The evidence is that the MacLea merchandise when received by the taxpayer exceeded in value the amount of the indebtedness. There is no evidence as to any extension of time for the payment of the indebtedness if the merchandise were taken as security. The debt was already past due, and the taxpayer admittedly had the right to sell the goods at any time, whether they were given as security or in payment of the debt; yet as goods were sold the taxpayer acquired other goods to keep up the line and to replace colors sold, and continued to sell and buy goods over the period of approximately six years.
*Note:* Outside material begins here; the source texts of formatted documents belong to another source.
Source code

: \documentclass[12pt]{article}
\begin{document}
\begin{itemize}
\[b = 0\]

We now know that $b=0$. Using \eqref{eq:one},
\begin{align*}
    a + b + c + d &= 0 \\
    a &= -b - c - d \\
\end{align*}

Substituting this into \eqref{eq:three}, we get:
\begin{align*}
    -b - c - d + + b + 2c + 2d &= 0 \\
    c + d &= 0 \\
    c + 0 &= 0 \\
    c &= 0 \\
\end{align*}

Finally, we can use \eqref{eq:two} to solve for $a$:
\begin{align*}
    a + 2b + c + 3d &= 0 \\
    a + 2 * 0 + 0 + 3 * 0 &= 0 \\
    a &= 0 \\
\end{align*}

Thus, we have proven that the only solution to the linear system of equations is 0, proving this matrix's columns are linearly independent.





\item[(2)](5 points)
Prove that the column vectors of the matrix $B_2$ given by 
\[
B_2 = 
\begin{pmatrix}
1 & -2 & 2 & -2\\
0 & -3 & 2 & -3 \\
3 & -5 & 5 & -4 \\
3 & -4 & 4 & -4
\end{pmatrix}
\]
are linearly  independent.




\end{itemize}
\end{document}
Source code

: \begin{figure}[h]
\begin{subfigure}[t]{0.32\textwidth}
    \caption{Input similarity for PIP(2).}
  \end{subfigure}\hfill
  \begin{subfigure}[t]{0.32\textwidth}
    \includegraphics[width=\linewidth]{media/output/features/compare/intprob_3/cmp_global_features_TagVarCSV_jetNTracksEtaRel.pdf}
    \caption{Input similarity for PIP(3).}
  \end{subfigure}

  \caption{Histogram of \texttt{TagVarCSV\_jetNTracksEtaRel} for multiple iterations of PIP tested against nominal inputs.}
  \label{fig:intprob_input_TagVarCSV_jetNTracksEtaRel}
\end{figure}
In acquiring other goods the taxpayer expended $696,487.96. These facts would indicate that the taxpayer acquired the title to the MacLea merchandise and engaged in trading operations.
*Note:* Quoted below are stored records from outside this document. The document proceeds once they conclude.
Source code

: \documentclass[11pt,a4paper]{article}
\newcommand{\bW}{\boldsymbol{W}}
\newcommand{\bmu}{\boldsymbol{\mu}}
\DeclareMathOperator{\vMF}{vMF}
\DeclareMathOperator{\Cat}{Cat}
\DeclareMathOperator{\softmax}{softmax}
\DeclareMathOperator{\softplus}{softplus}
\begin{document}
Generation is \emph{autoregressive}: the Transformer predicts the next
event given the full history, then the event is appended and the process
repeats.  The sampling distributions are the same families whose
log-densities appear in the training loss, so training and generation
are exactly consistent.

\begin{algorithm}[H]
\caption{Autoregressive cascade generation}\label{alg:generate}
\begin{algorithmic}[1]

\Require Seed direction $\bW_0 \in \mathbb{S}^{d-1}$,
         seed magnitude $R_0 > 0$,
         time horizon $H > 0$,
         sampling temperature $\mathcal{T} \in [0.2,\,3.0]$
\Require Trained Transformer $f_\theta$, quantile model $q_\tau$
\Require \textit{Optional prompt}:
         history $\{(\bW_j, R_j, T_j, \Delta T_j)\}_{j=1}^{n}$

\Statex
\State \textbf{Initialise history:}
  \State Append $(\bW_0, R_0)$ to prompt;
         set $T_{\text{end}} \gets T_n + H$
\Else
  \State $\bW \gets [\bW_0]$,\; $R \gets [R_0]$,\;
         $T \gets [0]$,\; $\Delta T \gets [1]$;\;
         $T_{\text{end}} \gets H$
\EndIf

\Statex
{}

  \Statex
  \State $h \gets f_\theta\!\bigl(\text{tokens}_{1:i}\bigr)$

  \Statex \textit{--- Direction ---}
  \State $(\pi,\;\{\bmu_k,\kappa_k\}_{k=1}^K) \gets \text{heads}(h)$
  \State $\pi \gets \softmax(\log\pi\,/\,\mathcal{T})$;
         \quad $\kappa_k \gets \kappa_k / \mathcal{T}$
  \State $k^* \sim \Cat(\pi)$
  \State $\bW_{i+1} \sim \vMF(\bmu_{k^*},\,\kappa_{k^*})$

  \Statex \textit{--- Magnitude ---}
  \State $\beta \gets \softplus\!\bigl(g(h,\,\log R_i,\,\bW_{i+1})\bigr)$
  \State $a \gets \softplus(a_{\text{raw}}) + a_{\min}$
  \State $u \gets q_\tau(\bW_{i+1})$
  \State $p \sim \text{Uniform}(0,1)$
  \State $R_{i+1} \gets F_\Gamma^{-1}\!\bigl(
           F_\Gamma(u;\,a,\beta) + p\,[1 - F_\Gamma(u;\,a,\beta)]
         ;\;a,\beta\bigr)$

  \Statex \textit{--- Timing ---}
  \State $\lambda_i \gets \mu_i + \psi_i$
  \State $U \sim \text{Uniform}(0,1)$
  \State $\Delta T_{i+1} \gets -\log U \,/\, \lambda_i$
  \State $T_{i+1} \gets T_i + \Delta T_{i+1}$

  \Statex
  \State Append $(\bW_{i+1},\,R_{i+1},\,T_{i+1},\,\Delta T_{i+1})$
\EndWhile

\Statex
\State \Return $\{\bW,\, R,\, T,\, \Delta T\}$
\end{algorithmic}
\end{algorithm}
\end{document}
The amount of the deduction claimed as a debt ascertained to be worthless was arrived at by subtracting from the total cost of merchandise, which amounted to approximately $1,111,000, of which amount approximately $385,000 was the merchandise received from the MacLea Co., the total sales amounting to $799,877.90. The entire amount of the loss incurred in buying and selling merchandise over the period from 1912 to 1918 was attributed to the debt due by the MacLea Co. on the theory that it was necessary to acquire the other goods and to extend the sales transactions over that period in order to collect the amount of the indebtedness due from the MacLea Co. It is clear, however, that the entire amount of the losses incurred over this period was not a debt due by the MacLea Co. which was ascertained to be worthless.
*748The MacLea Co. did not owe anything in excess of $885,561.46. The expenditures made and losses incurred in carrying on trading operations on other goods greatly exceeded the MacLea indebtedness and should not be added to its account, if any indebtedness in fact existed after the receipt by the taxpayer of the MacLea merchandise.
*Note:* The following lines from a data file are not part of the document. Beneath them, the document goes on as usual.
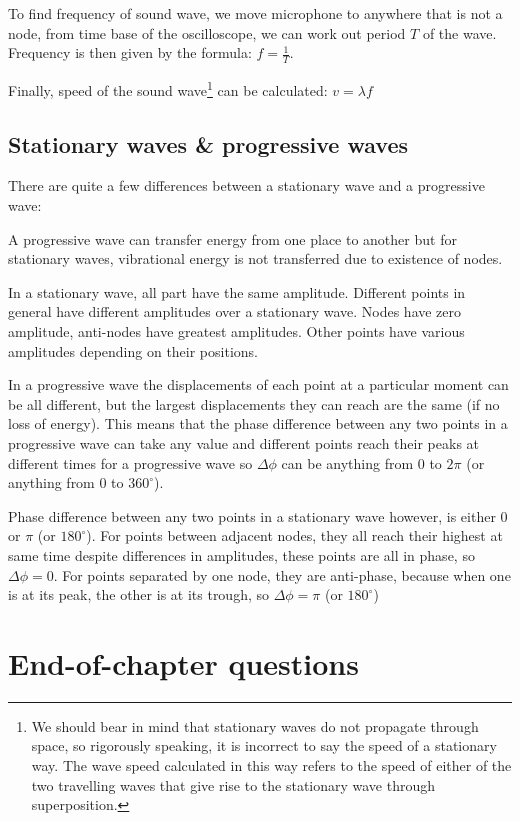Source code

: \documentclass[a4paper,12pt]{book}
\newcounter{question}[chapter]
\begin{document}
To find frequency of sound wave, we move microphone to anywhere that is not a node, from time base of the oscilloscope, we can work out period $T$ of the wave. Frequency is then given by the formula: $f=\frac{1}{T}$.

Finally,  speed of the sound wave\footnote{We should bear in mind that stationary waves do not propagate through space, so rigorously speaking, it is incorrect to say the speed of a stationary way. The wave speed calculated in this way refers to the speed of either of the two travelling waves that give rise to the stationary wave through superposition.} can be calculated: $v=\lambda f$

\subsection{Stationary waves \& progressive waves}

There are quite a few differences between a stationary wave and a progressive wave:

A progressive wave can transfer energy from one place to another but for stationary waves, vibrational energy is not transferred due to existence of nodes. 

In a stationary wave, all part have the same amplitude. Different points in general have different amplitudes over a stationary wave. Nodes have zero amplitude, anti-nodes have greatest amplitudes. Other points have various amplitudes depending on their positions.

In a progressive wave the displacements of each point at a particular moment can be all different, but the largest displacements they can reach are the same (if no loss of energy). This means that the phase difference between any two points in a progressive wave can take any value and different points reach their peaks at different times for a progressive wave so $\Delta \phi$ can be anything from 0 to $2\pi$ (or anything from 0 to $360^\circ$).

Phase difference between any two points in a stationary wave however, is either 0 or $\pi$ (or $180^\circ$). For points between adjacent nodes, they all reach their highest at same time despite differences in amplitudes, these points are all in phase, so $\Delta \phi=0$.
For points separated by one node, they are anti-phase, because when one is at its peak, the other is at its trough, so $\Delta \phi = \pi$ (or $180^\circ$)

	
\section{End-of-chapter questions}
\end{document}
It follows from what lias been said that the loss of $315,846.24 sustained by the taxpayer was not on a debt ascertained to be worthless and charged ofF in the taxable year ended May 31, 1918, but was a loss incurred in trade or business over the entire period from October 30, 1912, to May 31, 1918, inclusive. The taxpayer was, therefore, not entitled to deduct that amount in computing its net income for the fiscal year ended May 31, 1918.
With respect to the second issue raised by the taxpayer, we conclude that the action of the Commissioner should be approved. The taxpayer kept no inventories of the merchandise acquired from the B. B. MacLea Co., or of the other merchandise purchased and sold in connection therewith. It is, therefore, impossible to determine accurately the actual loss in any one year, and, under the circumstances, we are of the opinion that there is no fairer or more equitable solution of the problem, both to the taxpayer and the Government, than to allocate the loss to the several taxable years, included in the period October 30, 1912, to May 31, 1918, in the proportion that the amount of sales in each year bore to the whole amount of sales. That is what the Commissioner has done.